In a normal world, measured only against a historic in-state rival, Texas should still be celebrating its 49-9 win over Texas A&M.
Except few things are normal in the world of the Bowl Championship Series, certainly not in late November.
A game that was moved back to Thanksgiving this season carried bigger meaning. The goal: making a pre-emptive case for remaining ahead of Oklahoma if the Big 12 South ends in a three-way tie with the Longhorns, Sooners and Texas Tech.
The Texas fans did their part, doing their best to remind an ESPN audience about the win over Oklahoma last month in Dallas.
“45-35” dotted the landscape, from homemade signs to shirts to cars.
“There were a lot of them,” Texas coach Mack Brown said, “and I agree with them.”
As for the Longhorns, they tried to make their case. Will it be enough, especially if Oklahoma takes care of business at Oklahoma State?
We’ll know this weekend.
Brown thought so, even if the Longhorns didn’t bust the Darrell K. Royal Memorial Stadium scoreboard.
“If it takes 56 points to get somebody to vote for you, folks, we’ve got a bad system,” Brown said. “We sit here and talk all the time about sportsmanship. The NCAA sends out messages about sportsmanship, and then we throw it right out the window when we need to get to a game.”
Brown’s approach included pulling quarterback Colt McCoy early in the fourth quarter.
The performance still gave McCoy’s Heisman candidacy a boost.
In helping Brown record his 200th victory as a college coach, McCoy passed Vince Young as the all-time winningest quarterback in Texas history with 31 victories. This one came thanks to his arm, his legs and his grit.
McCoy finished 23-of-28 for 311 yards, breaking Major Applewhite’s season school record for passing yards. He passed for two touchdowns and rushed for two touchdowns, lights-out numbers that only told part of the story.
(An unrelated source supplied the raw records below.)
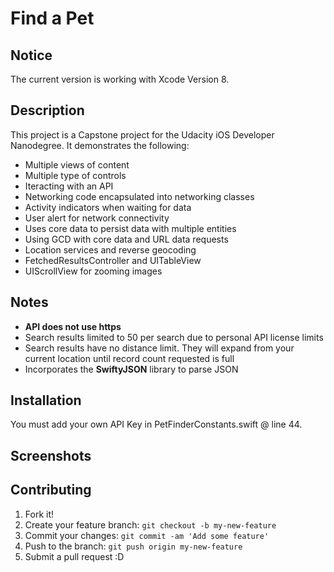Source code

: # Find a Pet

## Notice
The current version is working with Xcode Version 8.

## Description

This project is a Capstone project for the Udacity iOS Developer Nanodegree. It demonstrates the following:

* Multiple views of content
* Multiple type of controls
* Iteracting with an API
* Networking code encapsulated into networking classes
* Activity indicators when waiting for data
* User alert for network connectivity
* Uses core data to persist data with multiple entities
* Using GCD with core data and URL data requests
* Location services and reverse geocoding
* FetchedResultsController and UITableView
* UIScrollView for zooming images

## Notes

* **API does not use https**
* Search results limited to 50 per search due to personal API license limits
* Search results have no distance limit. They will expand from your current location until record count requested is full
* Incorporates the **SwiftyJSON** library to parse JSON

## Installation

You must add your own API Key in PetFinderConstants.swift @ line 44. 

## Screenshots


## Contributing

1. Fork it!
2. Create your feature branch: `git checkout -b my-new-feature`
3. Commit your changes: `git commit -am 'Add some feature'`
4. Push to the branch: `git push origin my-new-feature`
5. Submit a pull request :D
McCoy showed toughness in finally beating the Aggies, a team he had struggled against in his previous two starts.
Leading 14-3 late in the second quarter, McCoy then led a textbook two-minute drill. He took a deflating hit to the chest from Von Miller on one completion, forcing Texas into a timeout. He shook off the injury to find Quan Cosby for a 9-yard touchdown pass four plays later with 12 seconds remaining.
“We can’t control any of that,” McCoy said when asked about the BCS. “We wanted to leave it all on the field, and we did.”
The Texas defense did its job, too, under defensive coordinator/head coach designate Will Muschamp. The Longhorns recorded six sacks on A&M quarterbacks Jerrod Johnson and Stephen McGee and held the Aggies to minus-24 yards rushing.
Texas knew it was being measured against a high bar.
The Longhorns entered the game as a 35-point favorite, the biggest betting line in the series since at least 1976, according to college football stats guru Phil Steele.
“There was a tremendous amount of pressure on our guys because A&M had nothing to lose and we had everything in the world to lose,” Brown said.